Task to carry out: Counting from the line that holds "9.Show total revenue in year 2020 in Chennai", return each line exactly, through and including the last line of the entries.

Information given:

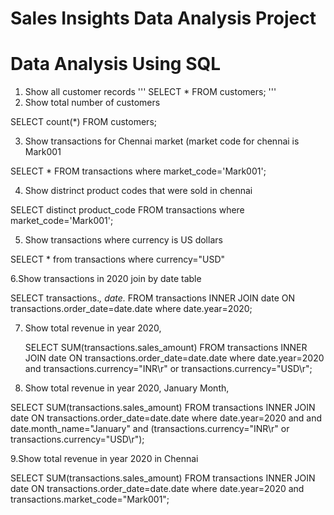 # Sales Insights Data Analysis Project
# Data Analysis Using SQL
1. Show all customer records
 '''
 SELECT * FROM customers;
'''
2. Show total number of customers

  SELECT count(*) FROM customers;

3. Show transactions for Chennai market (market code for chennai is Mark001

  SELECT * FROM transactions where market_code='Mark001';

4. Show distrinct product codes that were sold in chennai

  SELECT distinct product_code FROM transactions where market_code='Mark001';

5. Show transactions where currency is US dollars

  SELECT * from transactions where currency="USD"

6.Show transactions in 2020 join by date table

  SELECT transactions.*, date.* FROM transactions INNER JOIN date ON transactions.order_date=date.date where date.year=2020;

7. Show total revenue in year 2020,

   SELECT SUM(transactions.sales_amount) FROM transactions INNER JOIN date ON transactions.order_date=date.date where date.year=2020 and transactions.currency="INR\r" or transactions.currency="USD\r";

8. Show total revenue in year 2020, January Month,

  SELECT SUM(transactions.sales_amount) FROM transactions INNER JOIN date ON transactions.order_date=date.date where date.year=2020 and and date.month_name="January" and (transactions.currency="INR\r" or       
  transactions.currency="USD\r");

9.Show total revenue in year 2020 in Chennai

  SELECT SUM(transactions.sales_amount) FROM transactions INNER JOIN date ON transactions.order_date=date.date where date.year=2020 and transactions.market_code="Mark001";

Answer below:
9.Show total revenue in year 2020 in Chennai

  SELECT SUM(transactions.sales_amount) FROM transactions INNER JOIN date ON transactions.order_date=date.date where date.year=2020 and transactions.market_code="Mark001";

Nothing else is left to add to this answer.